Я пытаюсь экспрессировать GFP в S. cerevisiae, используя промоутер GAL1.
Я всегда выращиваю неиндуцированную (в среде SD на основе декстрозы) культуру рядом с моей индуцированной (в среде SD на основе галактозы) культурой. Я вижу примерно одинаковый очень низкий уровень флуоресценции в обеих культурах, а также полосу при 27 кДа на геле PAGE. Сверхэкспрессии GFP не происходит, флуоресценция на глаз очень слабая, а культуры не зеленеют в видимом свете, как культуры E. coli со сверхэкспрессией GFP.
На геле PAGE количество белка оказалось одинаковым как в неиндуцированных, так и в индуцированных образцах. Мне нужно сверхэкспрессировать белок, такой дырявый уровень экспрессии неприемлем. Как мне это исправить? В настоящее время я выращиваю культуру, чтобы подготовить плазмиду для отправки на секвенирование, чтобы убедиться, что промоторная область плазмиды не повреждена.
Здесь есть пара вещей, которые странны. Во-первых, у вас низкая экспрессия в присутствии галактозы. Промотор GAL1 действительно силен, так что это кажется мне странным. Даже если бы он был негерметичным, индуцированный и неиндуцированный должны быть день и ночь. Тем не менее, вы должны иметь в виду, что вы все равно не сможете увидеть это на глаз. Во-вторых, странно, что в присутствии глюкозы (или декстрозы, в вашем случае) он будет негерметичным. Глюкоза должна не только предотвращать активацию промотора, но и фактически подавлять его.
Несколько возможных исправлений, которые приходят на ум:
1) Проверьте генотип вашего штамма. Некоторые штаммы не имеют gal4, активатора транскрипции промотора GAL1, поэтому, если у вас его нет, система не будет работать в вашем штамме. Точно так же у вас может не быть неповрежденного UAS, что приведет к провалу репрессий. Также могут возникнуть другие проблемы, которые могут сделать штамм непригодным для этой системы.

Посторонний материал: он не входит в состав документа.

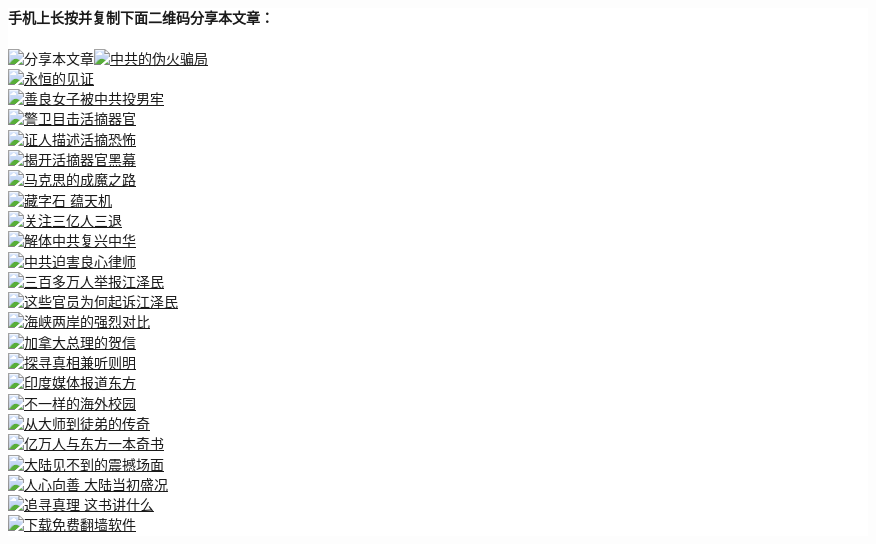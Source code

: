 <strong>手机上长按并复制下面二维码分享本文章：</strong><br><br><img src="https://chart.apis.google.com/chart?cht=qr&chs=240x240&choe=UTF-8&chld=M|2&chl=https://github.com/eljezk3698/djy/blob/master/gb/22/7/8/n13776111.md%231" title="分享本文章"></td><td VALIGN=TOP><a href="https://github.com/eljezk3698/djy/blob/master/gb/16/1/21/n4622075.md?dfh#1" target="_blank"><img src="https://raw.githubusercontent.com/eljezk3698/djy/master/gb/300/wei-f1.jpg" title="中共的伪火骗局"  alt="中共的伪火骗局"></a><br><a href="https://github.com/eljezk3698/www/blob/master/README.md?dfh#9" target="_blank"><img src="https://raw.githubusercontent.com/eljezk3698/djy/master/gb/300/yong-h.jpg" title="永恒的见证"  alt="永恒的见证"></a><br><a href="https://github.com/eljezk3698/djy/blob/master/gb/13/9/29/n3974789.md?dfh#1" target="_blank"><img src="https://raw.githubusercontent.com/eljezk3698/djy/master/gb/300/shang-lnz.jpg" title="善良女子被中共投男牢"  alt="善良女子被中共投男牢"></a><br><a href="https://github.com/eljezk3698/djy/blob/master/gb/16/3/16/n4663449.md?dfh#1" target="_blank"><img src="https://raw.githubusercontent.com/eljezk3698/djy/master/gb/300/huo-z3.jpg" title="警卫目击活摘器官"  alt="警卫目击活摘器官"></a><br><a href="https://github.com/eljezk3698/djy/blob/master/gb/16/8/7/n8177641.md?dfh#1" target="_blank"><img src="https://raw.githubusercontent.com/eljezk3698/djy/master/gb/300/huo-z4.jpg" title="证人描述活摘恐怖"  alt="证人描述活摘恐怖"></a><br><a href="https://github.com/eljezk3698/djy/blob/master/gb/10/4/19/n2881569.md?dfh#1" target="_blank"><img src="https://raw.githubusercontent.com/eljezk3698/djy/master/gb/300/huo-z1.jpg" title="揭开活摘器官黑幕"  alt="揭开活摘器官黑幕"></a><br><a href="https://github.com/eljezk3698/djy/blob/master/gb/10/11/7/n3077476.md?dfh#1" target="_blank"><img src="https://raw.githubusercontent.com/eljezk3698/djy/master/gb/300/ma-ks.jpg" title="马克思的成魔之路"  alt="马克思的成魔之路"></a><br><a href="https://github.com/eljezk3698/djy/blob/master/gb/14/6/9/n4173977.md?dfh#1" target="_blank"><img src="https://raw.githubusercontent.com/eljezk3698/djy/master/gb/300/chang-zs.jpg" title="藏字石 蕴天机"  alt="藏字石 蕴天机"></a><br><a href="https://github.com/eljezk3698/djy/blob/master/gb/18/5/10/n10381511.md?dfh#1" target="_blank"><img src="https://raw.githubusercontent.com/eljezk3698/djy/master/gb/300/st1.jpg" title="关注三亿人三退"  alt="关注三亿人三退"></a><br><a href="https://github.com/eljezk3698/djy/blob/master/gb/18/3/21/n10237682.md?dfh#1" target="_blank"><img src="https://raw.githubusercontent.com/eljezk3698/djy/master/gb/300/jie-t.jpg" title="解体中共复兴中华"  alt="解体中共复兴中华"></a><br><a href="https://github.com/eljezk3698/djy/blob/master/gb/9/2/9/n2422991.md?dfh#1" target="_blank"><img src="https://raw.githubusercontent.com/eljezk3698/djy/master/gb/300/gao-zs.jpg" title="中共迫害良心律师"  alt="中共迫害良心律师"></a><br><a href="https://github.com/eljezk3698/djy/blob/master/gb/18/12/9/n10900044.md?dfh#1" target="_blank"><img src="https://raw.githubusercontent.com/eljezk3698/djy/master/gb/300/sj1.jpg" title="三百多万人举报江泽民"  alt="三百多万人举报江泽民"></a><br><a href="https://github.com/eljezk3698/djy/blob/master/gb/18/8/28/n10672014.md?dfh#1" target="_blank"><img src="https://raw.githubusercontent.com/eljezk3698/djy/master/gb/300/sj2.jpg" title="这些官员为何起诉江泽民"  alt="这些官员为何起诉江泽民"></a><br><a href="https://github.com/eljezk3698/djy/blob/master/gb/8/12/18/n2367165.md?dfh#1" target="_blank"><img src="https://raw.githubusercontent.com/eljezk3698/djy/master/gb/300/liangan.jpg" title="海峡两岸的强烈对比"  alt="海峡两岸的强烈对比"></a><br><a href="https://github.com/eljezk3698/djy/blob/master/gb/15/12/10/n4593139.md?dfh#1" target="_blank"><img src="https://raw.githubusercontent.com/eljezk3698/djy/master/gb/300/jia-ndzl.jpg" title="加拿大总理的贺信"  alt="加拿大总理的贺信"></a><br><a href="https://github.com/eljezk3698/djy/blob/master/gb/11/6/17/n3289382.md?dfh#1" target="_blank"><img src="https://raw.githubusercontent.com/eljezk3698/djy/master/gb/300/xiao-wd.jpg" title="探寻真相兼听则明"  alt="探寻真相兼听则明"></a><br><a href="https://github.com/eljezk3698/djy/blob/master/gb/18/10/27/n10812623.md?dfh#1" target="_blank"><img src="https://raw.githubusercontent.com/eljezk3698/djy/master/gb/300/yindu.jpg" title="印度媒体报道东方"  alt="印度媒体报道东方"></a><br><a href="https://github.com/eljezk3698/djy/blob/master/gb/18/6/9/n10469652.md?dfh#1" target="_blank"><img src="https://raw.githubusercontent.com/eljezk3698/djy/master/gb/300/xie-j.jpg" title="不一样的海外校园"  alt="不一样的海外校园"></a><br><a href="https://github.com/eljezk3698/djy/blob/master/gb/7/4/5/n1669415.md?dfh#1" target="_blank"><img src="https://raw.githubusercontent.com/eljezk3698/djy/master/gb/300/li-up.jpg" title="从大师到徒弟的传奇"  alt="从大师到徒弟的传奇"></a><br><a href="https://github.com/eljezk3698/djy/blob/master/gb/17/5/26/n9191512.md?dfh#1" target="_blank"><img src="https://raw.githubusercontent.com/eljezk3698/djy/master/gb/300/zfl2.jpg" title="亿万人与东方一本奇书"  alt="亿万人与东方一本奇书"></a><br><a href="https://github.com/eljezk3698/djy/blob/master/gb/13/11/27/n4020290.md?dfh#1" target="_blank"><img src="https://raw.githubusercontent.com/eljezk3698/djy/master/gb/300/zhen-h.jpg" title="大陆见不到的震撼场面"  alt="大陆见不到的震撼场面"></a><br><a href="https://github.com/eljezk3698/djy/blob/master/gb/15/7/17/n4482910.md?dfh#1" target="_blank"><img src="https://raw.githubusercontent.com/eljezk3698/djy/master/gb/300/dalu-sk.jpg" title="人心向善 大陆当初盛况"  alt="人心向善 大陆当初盛况"></a><br><a href="https://github.com/eljezk3698/djy/blob/master/gb/19/1/5/n10955468.md?dfh#1" target="_blank"><img src="https://raw.githubusercontent.com/eljezk3698/djy/master/gb/300/zfl1.jpg" title="追寻真理 这书讲什么"  alt="追寻真理 这书讲什么"></a><br><a href="https://github.com/eljezk3698/www/blob/master/README.md?dfh#1" target="_blank"><img src="https://raw.githubusercontent.com/eljezk3698/djy/master/gb/300/fq1.jpg" title="下载免费翻墙软件"  alt="下载免费翻墙软件"></a><br></td></tr></table>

2) Секвенируйте свой промоутер/ген. Это своего рода боль, но если у вас есть мутация в вашем промоторе Gal1, это может быть причиной всех ваших проблем. Также проверьте БАС, так как это создаст проблемы для репрессий. Наконец, проверьте, вставлен ли сам ген в то место, где, по вашему мнению, он должен быть, если у вас произошел какой-то сбой рекомбинации, это может быть проблемой. Появление дополнительной полосы при низком молекулярном весе заставляет меня подозревать, что это может быть проблемой.
3) В связи с этим попробуйте выбрать другой клон. Возможно, вам не повезло, и у выбранной вами колонии был дефект, и другая колония будет такой, какой вы ее себе представляете.
4) Если вы еще этого не сделали, сделайте свежие запасы среды с галактозой и глюкозой. Может быть, у вас есть примеси или какие-то другие проблемы в ваших средах, и поэтому то, что вы думаете, вы даете клеткам, это не то, что вы даете клеткам.
Во всяком случае, это все, что у меня есть. Удачи!